### Brief
Every line from the one holding "4.40142 × 10^359 | 6 |" through the final line of the entries is to be reproduced exactly, and no other line.
====== Working data ======
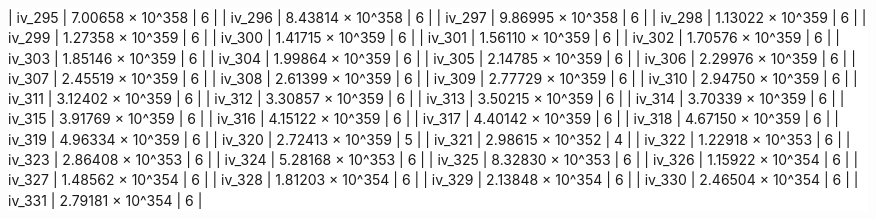 | iv_295 | 7.00658 × 10^358 | 6 |
| iv_296 | 8.43814 × 10^358 | 6 |
| iv_297 | 9.86995 × 10^358 | 6 |
| iv_298 | 1.13022 × 10^359 | 6 |
| iv_299 | 1.27358 × 10^359 | 6 |
| iv_300 | 1.41715 × 10^359 | 6 |
| iv_301 | 1.56110 × 10^359 | 6 |
| iv_302 | 1.70576 × 10^359 | 6 |
| iv_303 | 1.85146 × 10^359 | 6 |
| iv_304 | 1.99864 × 10^359 | 6 |
| iv_305 | 2.14785 × 10^359 | 6 |
| iv_306 | 2.29976 × 10^359 | 6 |
| iv_307 | 2.45519 × 10^359 | 6 |
| iv_308 | 2.61399 × 10^359 | 6 |
| iv_309 | 2.77729 × 10^359 | 6 |
| iv_310 | 2.94750 × 10^359 | 6 |
| iv_311 | 3.12402 × 10^359 | 6 |
| iv_312 | 3.30857 × 10^359 | 6 |
| iv_313 | 3.50215 × 10^359 | 6 |
| iv_314 | 3.70339 × 10^359 | 6 |
| iv_315 | 3.91769 × 10^359 | 6 |
| iv_316 | 4.15122 × 10^359 | 6 |
| iv_317 | 4.40142 × 10^359 | 6 |
| iv_318 | 4.67150 × 10^359 | 6 |
| iv_319 | 4.96334 × 10^359 | 6 |
| iv_320 | 2.72413 × 10^359 | 5 |
| iv_321 | 2.98615 × 10^352 | 4 |
| iv_322 | 1.22918 × 10^353 | 6 |
| iv_323 | 2.86408 × 10^353 | 6 |
| iv_324 | 5.28168 × 10^353 | 6 |
| iv_325 | 8.32830 × 10^353 | 6 |
| iv_326 | 1.15922 × 10^354 | 6 |
| iv_327 | 1.48562 × 10^354 | 6 |
| iv_328 | 1.81203 × 10^354 | 6 |
| iv_329 | 2.13848 × 10^354 | 6 |
| iv_330 | 2.46504 × 10^354 | 6 |
| iv_331 | 2.79181 × 10^354 | 6 |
======
### Result of the task
| iv_317 | 4.40142 × 10^359 | 6 |
| iv_318 | 4.67150 × 10^359 | 6 |
| iv_319 | 4.96334 × 10^359 | 6 |
| iv_320 | 2.72413 × 10^359 | 5 |
| iv_321 | 2.98615 × 10^352 | 4 |
| iv_322 | 1.22918 × 10^353 | 6 |
| iv_323 | 2.86408 × 10^353 | 6 |
| iv_324 | 5.28168 × 10^353 | 6 |
| iv_325 | 8.32830 × 10^353 | 6 |
| iv_326 | 1.15922 × 10^354 | 6 |
| iv_327 | 1.48562 × 10^354 | 6 |
| iv_328 | 1.81203 × 10^354 | 6 |
| iv_329 | 2.13848 × 10^354 | 6 |
| iv_330 | 2.46504 × 10^354 | 6 |
| iv_331 | 2.79181 × 10^354 | 6 |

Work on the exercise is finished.